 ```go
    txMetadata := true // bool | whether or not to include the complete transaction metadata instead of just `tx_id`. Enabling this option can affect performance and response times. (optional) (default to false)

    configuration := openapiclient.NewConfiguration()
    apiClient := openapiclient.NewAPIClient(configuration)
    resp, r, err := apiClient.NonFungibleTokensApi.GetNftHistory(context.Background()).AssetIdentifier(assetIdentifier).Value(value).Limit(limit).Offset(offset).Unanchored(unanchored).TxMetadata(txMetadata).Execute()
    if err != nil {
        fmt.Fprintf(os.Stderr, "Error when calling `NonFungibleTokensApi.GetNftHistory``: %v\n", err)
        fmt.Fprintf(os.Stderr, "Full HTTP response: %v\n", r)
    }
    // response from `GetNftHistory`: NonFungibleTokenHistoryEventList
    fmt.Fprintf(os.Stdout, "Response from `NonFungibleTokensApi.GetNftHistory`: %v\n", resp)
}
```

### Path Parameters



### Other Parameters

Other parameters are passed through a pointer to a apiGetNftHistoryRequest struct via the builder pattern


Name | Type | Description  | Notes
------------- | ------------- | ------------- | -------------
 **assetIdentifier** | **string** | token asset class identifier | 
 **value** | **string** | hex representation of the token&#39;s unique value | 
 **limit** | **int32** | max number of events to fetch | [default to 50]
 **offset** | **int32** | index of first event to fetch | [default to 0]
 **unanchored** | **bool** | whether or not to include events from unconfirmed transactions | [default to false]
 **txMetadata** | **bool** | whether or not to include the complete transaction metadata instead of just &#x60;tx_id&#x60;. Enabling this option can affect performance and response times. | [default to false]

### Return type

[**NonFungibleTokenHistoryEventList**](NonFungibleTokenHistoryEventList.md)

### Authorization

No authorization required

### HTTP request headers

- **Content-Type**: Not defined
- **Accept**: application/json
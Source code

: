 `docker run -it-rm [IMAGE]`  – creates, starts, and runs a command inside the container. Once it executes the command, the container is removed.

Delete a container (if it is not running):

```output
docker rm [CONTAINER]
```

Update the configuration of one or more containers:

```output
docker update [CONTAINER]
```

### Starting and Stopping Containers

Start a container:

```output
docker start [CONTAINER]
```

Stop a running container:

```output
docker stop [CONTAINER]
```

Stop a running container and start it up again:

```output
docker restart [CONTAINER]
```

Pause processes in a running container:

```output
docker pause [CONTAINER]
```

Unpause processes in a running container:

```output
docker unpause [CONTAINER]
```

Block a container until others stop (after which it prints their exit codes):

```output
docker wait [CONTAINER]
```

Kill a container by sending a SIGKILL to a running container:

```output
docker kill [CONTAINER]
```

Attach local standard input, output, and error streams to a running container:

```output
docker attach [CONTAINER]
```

| What the task asks |
The answer should be the full set of records, reproduced exactly.

| Output below |
 ```go
    txMetadata := true // bool | whether or not to include the complete transaction metadata instead of just `tx_id`. Enabling this option can affect performance and response times. (optional) (default to false)

    configuration := openapiclient.NewConfiguration()
    apiClient := openapiclient.NewAPIClient(configuration)
    resp, r, err := apiClient.NonFungibleTokensApi.GetNftHistory(context.Background()).AssetIdentifier(assetIdentifier).Value(value).Limit(limit).Offset(offset).Unanchored(unanchored).TxMetadata(txMetadata).Execute()
    if err != nil {
        fmt.Fprintf(os.Stderr, "Error when calling `NonFungibleTokensApi.GetNftHistory``: %v\n", err)
        fmt.Fprintf(os.Stderr, "Full HTTP response: %v\n", r)
    }
    // response from `GetNftHistory`: NonFungibleTokenHistoryEventList
    fmt.Fprintf(os.Stdout, "Response from `NonFungibleTokensApi.GetNftHistory`: %v\n", resp)
}
```

### Path Parameters



### Other Parameters

Other parameters are passed through a pointer to a apiGetNftHistoryRequest struct via the builder pattern


Name | Type | Description  | Notes
------------- | ------------- | ------------- | -------------
 **assetIdentifier** | **string** | token asset class identifier | 
 **value** | **string** | hex representation of the token&#39;s unique value | 
 **limit** | **int32** | max number of events to fetch | [default to 50]
 **offset** | **int32** | index of first event to fetch | [default to 0]
 **unanchored** | **bool** | whether or not to include events from unconfirmed transactions | [default to false]
 **txMetadata** | **bool** | whether or not to include the complete transaction metadata instead of just &#x60;tx_id&#x60;. Enabling this option can affect performance and response times. | [default to false]

### Return type

[**NonFungibleTokenHistoryEventList**](NonFungibleTokenHistoryEventList.md)

### Authorization

No authorization required

### HTTP request headers

- **Content-Type**: Not defined
- **Accept**: application/json
Source code

: `docker run -it-rm [IMAGE]`  – creates, starts, and runs a command inside the container. Once it executes the command, the container is removed.

Delete a container (if it is not running):

```output
docker rm [CONTAINER]
```

Update the configuration of one or more containers:

```output
docker update [CONTAINER]
```

### Starting and Stopping Containers

Start a container:

```output
docker start [CONTAINER]
```

Stop a running container:

```output
docker stop [CONTAINER]
```

Stop a running container and start it up again:

```output
docker restart [CONTAINER]
```

Pause processes in a running container:

```output
docker pause [CONTAINER]
```

Unpause processes in a running container:

```output
docker unpause [CONTAINER]
```

Block a container until others stop (after which it prints their exit codes):

```output
docker wait [CONTAINER]
```

Kill a container by sending a SIGKILL to a running container:

```output
docker kill [CONTAINER]
```

Attach local standard input, output, and error streams to a running container:

```output
docker attach [CONTAINER]
```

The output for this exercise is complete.